For Immediate Release: October 10, 2012
Media Contact: Alison apRoberts - 916-654-4989


Energy Commission Awards More Than $20 Million
for Clean Transportation Projects
Funded Projects Will Put More Electric and Alternative-Fuel Vehicles on the Road
and Boost the Development of Vehicle Batteries

SACRAMENTO - Moving California closer to a clean energy transportation sector, the California Energy Commission today approved funding of more than $20 million for innovative transportation projects.

"These investments in clean vehicles will reduce petroleum use, improve air quality, and create jobs, while demonstrating California's commitment to a greener transportation future," said Energy Commissioner Carla Peterman.

These awards, totaling $20,093,718, are made through the Commission's Alternative and Renewable Fuel and Vehicle Technology Program, created by Assembly Bill 118. For the current fiscal year, 2012-2013, the program is slated to invest approximately $90 million to encourage the development and use of new technologies and alternative and renewable fuels, with the goals of reducing petroleum dependence, reducing greenhouse gas emissions, and improving air quality. The program is funded through a small surcharge on vehicle and boating registration and smog check fees.

The investments of public money through this AB 118 program are safeguarded by matching-fund requirements for awardees, and by making payments on a reimbursement basis.

The award recipients are:

Tesla Motors, Inc., will receive $10 million to purchase equipment for production of a new SUV/crossover vehicle, the all-electric Tesla Model X, at the company's facility in Fremont (Alameda County). Tesla is providing $50,200,000 in match funding for this project, which is expected to create more than 500 new manufacturing jobs in California. The project will leverage existing investments in Tesla's manufacturing and assembly line for the currently available Model S. As with the Model S platform on which it is based, Tesla expects the Model X to have a driving range of more than 250 miles on a single charge. It will be the first sport-utility crossover vehicle in California's electric vehicle market. To support this emerging plug-in electric vehicle market, the Energy Commission has invested more than $20 million to assist in the development of 5,000 charging stations statewide; and has awarded approximately $2 million to help local governments plan for more plug-in electric vehicles.

The Bay Area Air Quality Management District will receive $3 million for the Bay Area "eTaxi" Program. Working with Better Place Mobility Services, Inc., the air district will demonstrate specially designed battery electric taxis that can use switchable batteries to give the vehicles essentially unlimited range. Two battery switching stations, at the international airports in San Francisco and San Jose, and six taxis that use switchable batteries will be used. Data regarding their operation will be collected as part of the project.
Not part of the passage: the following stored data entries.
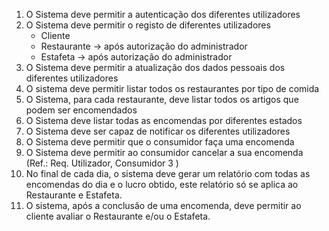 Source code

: 1. O Sistema deve permitir a autenticação dos diferentes utilizadores
2. O Sistema deve permitir o registo de diferentes utilizadores
	- Cliente
	- Restaurante -> após autorização do administrador
	- Estafeta -> após autorização do administrador
3. O Sistema deve permitir a atualização dos dados pessoais dos diferentes utilizadores
4. O sistema deve permitir listar todos os restaurantes por tipo de comida
5. O Sistema, para cada restaurante, deve listar todos os artigos que podem ser encomendados
6. O Sistema deve listar todas as encomendas por diferentes estados
7. O Sistema deve ser capaz de notificar os diferentes utilizadores
8. O Sistema deve permitir que o consumidor faça uma encomenda 
9. O Sistema deve permitir ao consumidor cancelar a sua encomenda (Ref.: Req. Utilizador, Consumidor 3 )
10. No final de cada dia, o sistema deve gerar um relatório com todas as encomendas do dia e o lucro obtido, este relatório só se aplica ao Restaurante e Estafeta.
11. O sistema, após a conclusão de uma encomenda, deve permitir ao cliente avaliar o Restaurante e/ou o Estafeta. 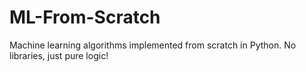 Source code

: # ML-From-Scratch
Machine learning algorithms implemented from scratch in Python. No libraries, just pure logic!
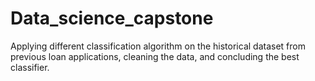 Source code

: # Data_science_capstone
Applying different classification algorithm on the historical dataset from previous loan applications, cleaning the data, and concluding the best classifier.
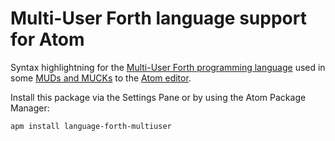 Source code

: # Multi-User Forth language support for Atom

Syntax highlightning for the [Multi-User Forth programming language](https://en.wikipedia.org/wiki/Forth_(programming_language)) used in some [MUDs and MUCKs](https://en.wikipedia.org/wiki/TinyMUD) to the [Atom editor](https://atom.io).

Install this package via the Settings Pane or by using the Atom Package Manager:

    apm install language-forth-multiuser
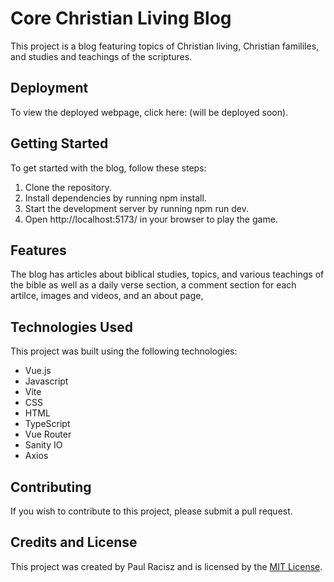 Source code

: # Core Christian Living Blog
This project is a blog featuring topics of Christian living, Christian famililes, and studies and teachings of the scriptures.

## Deployment
To view the deployed webpage, click here: (will be deployed soon).

## Getting Started
To get started with the blog, follow these steps:

1. Clone the repository.
2. Install dependencies by running npm install.
3. Start the development server by running npm run dev.
4. Open http://localhost:5173/ in your browser to play the game.
## Features
The blog has articles about biblical studies, topics, and various teachings of the bible as well as a daily verse section, a comment section for each artilce, images and videos, and an about page,
## Technologies Used
This project was built using the following technologies:

* Vue.js
* Javascript
* Vite
* CSS
* HTML
* TypeScript
* Vue Router
* Sanity IO
* Axios
## Contributing
If you wish to contribute to this project, please submit a pull request.

## Credits and License
This project was created by Paul Racisz and is licensed by the [MIT License](https://github.com/Paulracisz/Core-Christian-Living-Blog/blob/main/LICENSE).
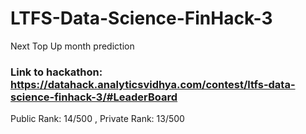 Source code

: # LTFS-Data-Science-FinHack-3
Next Top Up month prediction

### Link to hackathon: https://datahack.analyticsvidhya.com/contest/ltfs-data-science-finhack-3/#LeaderBoard

Public Rank: 14/500 ,
Private Rank: 13/500
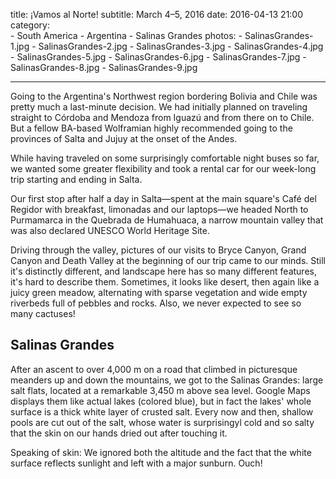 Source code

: title: ¡Vamos al Norte!
subtitle: March 4–5, 2016
date: 2016-04-13 21:00
category:	
    - South America
    - Argentina
    - Salinas Grandes
photos:
	- SalinasGrandes-1.jpg
	- SalinasGrandes-2.jpg
	- SalinasGrandes-3.jpg
	- SalinasGrandes-4.jpg
	- SalinasGrandes-5.jpg
	- SalinasGrandes-6.jpg
	- SalinasGrandes-7.jpg
	- SalinasGrandes-8.jpg
	- SalinasGrandes-9.jpg

---
   
Going to the Argentina's Northwest region bordering Bolivia and Chile was pretty much a last-minute decision. We had initially planned on traveling straight to Córdoba and Mendoza from Iguazú and from there on to Chile. But a fellow BA-based Wolframian highly recommended going to the provinces of Salta and Jujuy at the onset of the Andes.

While having traveled on some surprisingly comfortable night buses so far, we wanted some greater flexibility and took a rental car for our week-long trip starting and ending in Salta. 

Our first stop after half a day in Salta—spent at the main square's Café del Regidor with breakfast, limonadas and our laptops—we headed North to Purmamarca in the Quebrada de Humahuaca, a narrow mountain valley that was also declared UNESCO World Heritage Site.

Driving through the valley, pictures of our visits to Bryce Canyon, Grand Canyon and Death Valley at the beginning of our trip came to our minds. Still it's distinctly different, and landscape here has so many different features, it's hard to describe them. Sometimes, it looks like desert, then again like a juicy green meadow, alternating with sparse vegetation and wide empty riverbeds full of pebbles and rocks. Also, we never expected to see so many cactuses!

## Salinas Grandes

After an ascent to over 4,000 m on a road that climbed in picturesque meanders up and down the mountains, we got to the Salinas Grandes: large salt flats, located at  a remarkable 3,450 m above sea level. Google Maps displays them like actual lakes (colored blue), but in fact the lakes' whole surface is a thick white layer of crusted salt. Every now and then, shallow pools are cut out of the salt, whose water is surprisingyl cold and so salty that the skin on our hands dried out after touching it.

Speaking of skin: We ignored both the altitude and the fact that the white surface reflects sunlight and left with a major sunburn. Ouch!
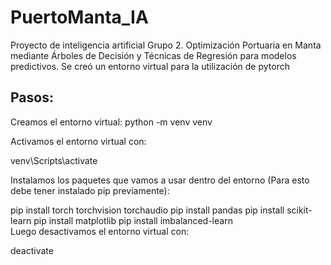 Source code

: # PuertoManta_IA
Proyecto de inteligencia artificial Grupo 2. Optimización Portuaria en Manta mediante Árboles de Decisión y Técnicas de Regresión para modelos predictivos. 
Se creó un entorno virtual para la utilización de pytorch

## Pasos:
Creamos el entorno virtual:
python -m venv venv

Activamos el entorno virtual con: 

venv\Scripts\activate

Instalamos los paquetes que vamos a usar dentro del entorno (Para esto debe tener instalado pip previamente):

pip install torch torchvision torchaudio
pip install pandas
pip install scikit-learn
pip install matplotlib
pip install imbalanced-learn   
Luego desactivamos el entorno virtual con:

deactivate

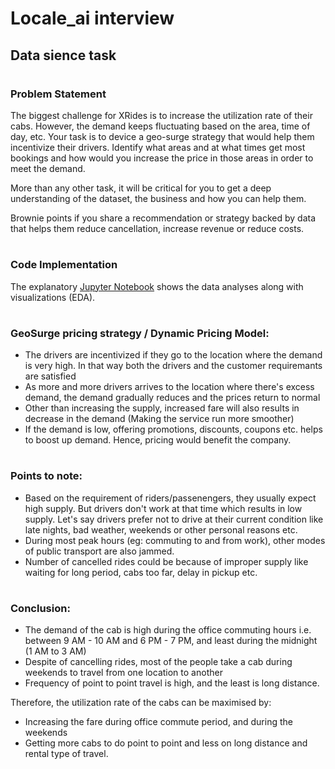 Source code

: # Locale_ai interview
## Data sience task
#
### **Problem Statement**

The biggest challenge for XRides is to increase the utilization rate of their cabs. However, the demand keeps fluctuating based on the area, time of day, etc. Your task is to device a geo-surge strategy that would help them incentivize their drivers. Identify what areas and at what times get most bookings and how would you increase the price in those areas in order to
meet the demand.

More than any other task, it will be critical for you to get a deep understanding of the dataset,
the business and how you can help them.

Brownie points if you share a recommendation or strategy backed by data that helps them
reduce cancellation, increase revenue or reduce costs.
#
### **Code Implementation**

The explanatory [Jupyter Notebook](https://github.com/madhukumble/locale_ai) shows the data analyses along with visualizations (EDA).
#
### **GeoSurge pricing strategy / Dynamic Pricing Model:**

* The drivers are incentivized if they go to the location where the demand is very high. In that way both the drivers and the customer requiremants are satisfied
* As more and more drivers arrives to the location where there's excess demand, the demand gradually reduces and the prices return to normal
* Other than increasing the supply, increased fare will also results in decrease in the demand (Making the service run more smoother)
* If the demand is low, offering promotions, discounts, coupons etc. helps to boost up demand. Hence, pricing would benefit the company.
#
### **Points to note:**

* Based on the requirement of riders/passenengers, they usually expect high supply. But drivers don't work at that time which results in low supply. Let's say drivers prefer not to drive at their current condition like late nights, bad weather, weekends or other personal reasons etc.
* During most peak hours (eg: commuting to and from work), other modes of public transport are also jammed.
* Number of cancelled rides could be because of improper supply like waiting for long period, cabs too far, delay in pickup etc.
#
### **Conclusion:**

* The demand of the cab is high during the office commuting hours i.e. between 9 AM - 10 AM and 6 PM - 7 PM, and least during the midnight (1 AM to 3 AM)
* Despite of cancelling rides, most of the people take a cab during weekends to travel from one location to another
* Frequency of point to point travel is high, and the least is long distance.

Therefore, the utilization rate of the cabs can be maximised by:

* Increasing the fare during office commute period, and during the weekends
* Getting more cabs to do point to point and less on long distance and rental type of travel.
Better Place is based in Palo Alto and Israel. The project will demonstrate the effectiveness of this approach to reducing pollution from transportation, which accounts for nearly 40 percent of the air district's total greenhouse gas emissions.
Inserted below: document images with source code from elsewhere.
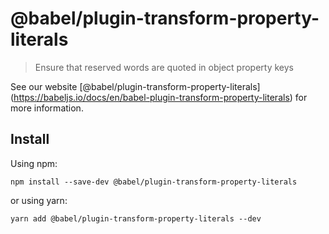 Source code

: <span class="citation" data-cites="babel/plugin-transform-property-literals">@babel/plugin-transform-property-literals</span>
=============================================================================================================================

> Ensure that reserved words are quoted in object property keys

See our website <span class="citation" data-cites="babel/plugin-transform-property-literals">\[@babel/plugin-transform-property-literals\]</span>(https://babeljs.io/docs/en/babel-plugin-transform-property-literals) for more information.

Install
-------

Using npm:

    npm install --save-dev @babel/plugin-transform-property-literals

or using yarn:

    yarn add @babel/plugin-transform-property-literals --dev
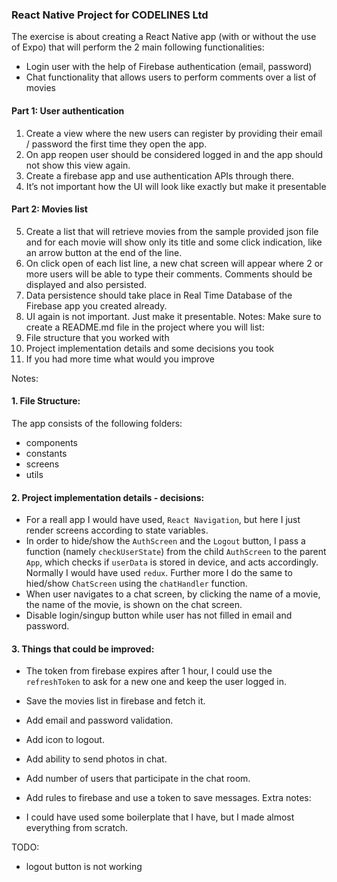 ### React Native Project for CODELINES Ltd

The exercise is about creating a React Native app (with or without the use of
Expo) that will perform the 2 main following functionalities:

- Login user with the help of Firebase authentication (email, password)
- Chat functionality that allows users to perform comments over a list of
  movies

#### Part 1: User authentication

1. Create a view where the new users can register by providing their email /
   password the first time they open the app.
2. On app reopen user should be considered logged in and the app should
   not show this view again.
3. Create a firebase app and use authentication APIs through there.
4. It’s not important how the UI will look like exactly but make it presentable

#### Part 2: Movies list

5. Create a list that will retrieve movies from the sample provided json file
   and for each movie will show only its title and some click indication, like an
   arrow button at the end of the line.
6. On click open of each list line, a new chat screen will appear where 2 or
   more users will be able to type their comments. Comments should be
   displayed and also persisted.
7. Data persistence should take place in Real Time Database of the Firebase
   app you created already.
8. UI again is not important. Just make it presentable.
   Notes:
   Make sure to create a README.md file in the project where you will list:
9. File structure that you worked with
10. Project implementation details and some decisions you took
11. If you had more time what would you improve

Notes:

#### 1. File Structure:

The app consists of the following folders:

- components
- constants
- screens
- utils

#### 2. Project implementation details - decisions:

- For a reall app I would have used, `React Navigation`, but here I just render screens according to state variables.
- In order to hide/show the `AuthScreen` and the `Logout` button, I pass a function (namely `checkUserState`) from the child `AuthScreen` to the parent `App`, which checks if `userData` is stored in device, and acts accordingly. Normally I would have used `redux`. Further more I do the same to hied/show `ChatScreen` using the `chatHandler` function.
- When user navigates to a chat screen, by clicking the name of a movie, the name of the movie, is shown on the chat screen.
- Disable login/singup button while user has not filled in email and password.

#### 3. Things that could be improved:

- The token from firebase expires after 1 hour, I could use the `refreshToken` to ask for a new one and keep the user logged in.
- Save the movies list in firebase and fetch it.
- Add email and password validation.
- Add icon to logout.
- Add ability to send photos in chat.
- Add number of users that participate in the chat room.
- Add rules to firebase and use a token to save messages.
  Extra notes:

- I could have used some boilerplate that I have, but I made almost everything from scratch.

TODO:

- logout button is not working
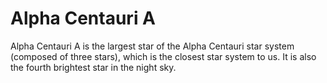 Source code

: # Alpha Centauri A

Alpha Centauri A is the largest star of the Alpha Centauri star system (composed
of three stars), which is the closest star system to us. It is also the fourth
brightest star in the night sky.

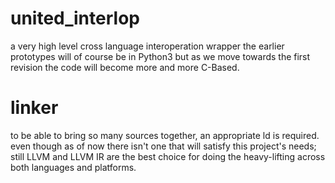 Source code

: # united_interlop
a very high level cross language interoperation wrapper
the earlier prototypes will of course be in Python3 but as we move towards the first revision the code will become more and more C-Based.
# linker
to be able to bring so many sources together, an appropriate ld is required. even though as of now there isn't one that will satisfy this project's needs; still LLVM and LLVM IR are the best choice for doing the heavy-lifting across both languages and platforms.
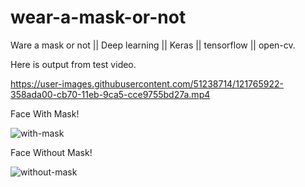 # wear-a-mask-or-not
Ware a mask or not || Deep learning || Keras || tensorflow || open-cv.

Here is output from test video.


https://user-images.githubusercontent.com/51238714/121765922-358ada00-cb70-11eb-9ca5-cce9755bd27a.mp4

Face With Mask!

![with-mask](https://user-images.githubusercontent.com/51238714/119269738-0b9e6180-bc1b-11eb-9dcd-2eba330bf1a5.png)

Face Without Mask!

![without-mask](https://user-images.githubusercontent.com/51238714/119269764-2cff4d80-bc1b-11eb-89e9-f8d10852c09d.png)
Quallion, LLC, will receive $2,230,595 to expand its manufacturing capacity and integrate advanced battery management system (BMS) electronics to improve the performance of the lithium ion batteries used in electric vehicles. The company, based in Sylmar (Los Angeles County), has significant experience with BMS design and production. This award is designed to assist the company in scaling up production for a growing electric transportation market. The project will include assessments of cost, capacity, performance and reliability, along with design, testing and production.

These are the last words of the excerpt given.